Apply your policy. Your user can now publish to the SNS topic.

Configuring Nagios

Grab the python script from https://github.com/sricola/pyAmazonSNS. I placed mine in “/opt/pyAmazonSNS/send_sns.py”.

You’ll need to update the credentials on line 69:

    sns = boto.connect_sns("AWS_ACCESS_KEY_ID","AWS_SECRET_ACCESS_KEY", region=region)

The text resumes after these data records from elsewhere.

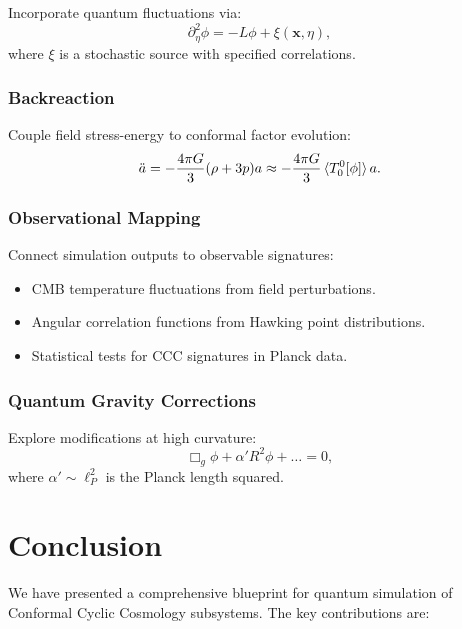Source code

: \documentclass[11pt,a4paper]{article}
\newcommand{\lapg}{\Box_g}
\newcommand{\Ricci}{R}
\newcommand{\vecx}{\bm{x}}
\theoremstyle{plain}
\theoremstyle{definition}
\theoremstyle{remark}
\begin{document}
Incorporate quantum fluctuations via:
\begin{equation}
    \partial_\eta^2 \phi = -L\phi + \xi(\vecx, \eta),
\end{equation}
where $\xi$ is a stochastic source with specified correlations.

\subsubsection{Backreaction}

Couple field stress-energy to conformal factor evolution:
\begin{equation}
    \ddot{a} = -\frac{4\pi G}{3}(\rho + 3p)a \approx -\frac{4\pi G}{3}\braket{T^0_0[\phi]}a.
\end{equation}

\subsubsection{Observational Mapping}

Connect simulation outputs to observable signatures:
\begin{itemize}
    \item CMB temperature fluctuations from field perturbations.
    \item Angular correlation functions from Hawking point distributions.
    \item Statistical tests for CCC signatures in Planck data.
\end{itemize}

\subsubsection{Quantum Gravity Corrections}

Explore modifications at high curvature:
\begin{equation}
    \lapg \phi + \alpha' \Ricci^2 \phi + \ldots = 0,
\end{equation}
where $\alpha' \sim \ell_P^2$ is the Planck length squared.

\section{Conclusion}\label{sec:conclusion}

We have presented a comprehensive blueprint for quantum simulation of Conformal Cyclic Cosmology subsystems. The key contributions are:
\end{document}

Next add the commands to your Nagios configuration:

# 'notify-host-by-sns' command definition
define command{
        command_name    notify-host-by-sns
        command_line    /usr/bin/printf "%b" "***** Nagios *****\n\nNotification Type: $NOTIFICATIONTYPE$\nHost: $HOSTNAME$\nState: $HOSTSTATE$\nAddress: $HOSTADDRESS$\nInfo: $HOSTOUTPUT$\n\nDate/Time: $LONGDATETIME$\n" | /opt/pyAmazonSNS/send_sns.py --topic="TOPIC_NAME" --sub="$NOTIFICATIONTYPE$ Host Alert: $HOSTNAME$ is $HOSTSTATE$"
        }

# 'notify-service-by-sns' command definition
define command{
        command_name    notify-service-by-sns
        command_line    /usr/bin/printf "%b" "***** Nagios *****\n\nNotification Type: $NOTIFICATIONTYPE$\n\nService: $SERVICEDESC$\nHost: $HOSTALIAS$\nAddress: $HOSTADDRESS$\nState: $SERVICESTATE$\n\nDate/Time: $LONGDATETIME$\n\nAdditional Info:\n\n$SERVICEOUTPUT$\n" | /opt/pyAmazonSNS/send_sns.py --topic="TOPIC_NAME" --sub="$NOTIFICATIONTYPE$ Service Alert: $HOSTALIAS$/$SERVICEDESC$ is $SERVICESTATE$"
        }

A couple of things to note. First, you need to set the TOPIC_NAME to your topic name (not the “Display Name”.) Second, the “–sub” argument is what will be sent to SMS users. This is due to the way Amazon SNS works. The message portion (everything before the “|") will go out to other subscribers including anyone subscribing by email. This is both a blessing and a curse in that it’s poorly documented but means you can notify once and reach people by any supported subscription method (web hooks, email, SMS, SQS, etc).

Last update your contacts to use this command as the notification method when needed. After that reload your config and enjoy being woken up by SMS at 4AM!